Battery spring overheating

Ok so i have a little issue that i could do with a little help.

I have 8 servo's, an arduino mega and a 4 AA Battery Pack.

the servos power and ground arre connected to the battery pack, signal wires going to the Mega. The mega is powered via USB.

Heres the issue. If the mega is not being powered, when i turn the power on to the servos, they give a satisfying twitch on turn on ( as they always do when things are good ). I can leave it like that with no issue.

Once the arduino is powered, the two outer springs of the battery pack, the + and - , begin to get hot. So hot they turn red and even change shape a little. 3A wires are connected to the battery pack so i know thats ok.

What could be happening?

Hi, Can you please post a comlete copy of your circuit, in CAD or a picture of a hand drawn circuit in jpg, png? Also a picture of your project so we can see your layout. Links to spec of your servo units thanks. It sounds like you have a short somewhere, and it is not okay, what are your AA batteries?

Tom.... :)

ill get on that now, but before i do. when you power servos using external power, do you have to add a link from the servo->battery ground to the arduino ground? If so, why is this important?

Hi,

Yes the gnd from arduino to servo power supply is very important, the arduino signal is with respect to the arduino gnd, if you do not connect gnds then the servo will not have a reference for the signal.

Tom..... :)

Sounds like you have a cheapy battery holder with too skinny springs or poor contact, throw it away and get a better one, the springs are ruined anyway if they got red hot, the tension is gone. How much current are you drawing?

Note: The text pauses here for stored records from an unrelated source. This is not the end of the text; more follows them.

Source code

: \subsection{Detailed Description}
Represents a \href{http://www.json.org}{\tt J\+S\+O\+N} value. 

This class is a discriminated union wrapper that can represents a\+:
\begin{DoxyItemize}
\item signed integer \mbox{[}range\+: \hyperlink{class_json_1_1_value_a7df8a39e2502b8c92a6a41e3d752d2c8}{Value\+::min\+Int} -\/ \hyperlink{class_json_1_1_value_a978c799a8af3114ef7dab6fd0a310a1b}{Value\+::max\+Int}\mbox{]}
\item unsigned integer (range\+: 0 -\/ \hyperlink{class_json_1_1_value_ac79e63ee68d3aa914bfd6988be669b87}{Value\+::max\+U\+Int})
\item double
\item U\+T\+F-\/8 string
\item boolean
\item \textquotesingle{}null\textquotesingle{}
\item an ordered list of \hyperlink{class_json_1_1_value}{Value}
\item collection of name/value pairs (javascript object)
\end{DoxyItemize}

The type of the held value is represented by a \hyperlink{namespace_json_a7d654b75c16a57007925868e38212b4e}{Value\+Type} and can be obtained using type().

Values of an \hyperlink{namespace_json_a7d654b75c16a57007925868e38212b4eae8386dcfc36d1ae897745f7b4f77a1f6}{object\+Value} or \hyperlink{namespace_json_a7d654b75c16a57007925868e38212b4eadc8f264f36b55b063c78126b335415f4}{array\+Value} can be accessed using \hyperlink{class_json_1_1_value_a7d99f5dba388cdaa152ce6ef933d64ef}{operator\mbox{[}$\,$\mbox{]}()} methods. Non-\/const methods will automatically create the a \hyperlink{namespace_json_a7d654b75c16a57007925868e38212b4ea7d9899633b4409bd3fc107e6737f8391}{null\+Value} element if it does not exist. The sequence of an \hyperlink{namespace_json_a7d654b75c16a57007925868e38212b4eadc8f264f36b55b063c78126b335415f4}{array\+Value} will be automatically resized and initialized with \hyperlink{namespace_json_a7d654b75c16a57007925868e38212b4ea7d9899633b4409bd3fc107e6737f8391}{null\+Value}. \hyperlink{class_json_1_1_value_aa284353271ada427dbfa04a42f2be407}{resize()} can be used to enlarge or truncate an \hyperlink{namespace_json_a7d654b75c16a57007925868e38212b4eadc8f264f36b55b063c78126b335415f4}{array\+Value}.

the servos currently dont have any load so i cant see it drawing much current. like i said before though, i dont have this problem if the servos are given power but the arduino isnt connected. it was a cheap box, but ive powered 10 servos with it before under load to the same arduino with no issue

did any of the arduino's pins turn red, did you notice any smoke or sparks?

Hint: sounds like you induced a direct path from +V supply to ground when you plugged in the arduino.....

You need a battery holder that is rated for 10A or so, cheap ones are not rated for heavy current and are made of steel riveted together (not soldered or brazed), so have loads of contact resistance to generate heat if you pass lots of amps through.

RC battery packs are the place to go I think, normally used with high currents so better made than the cheap ones.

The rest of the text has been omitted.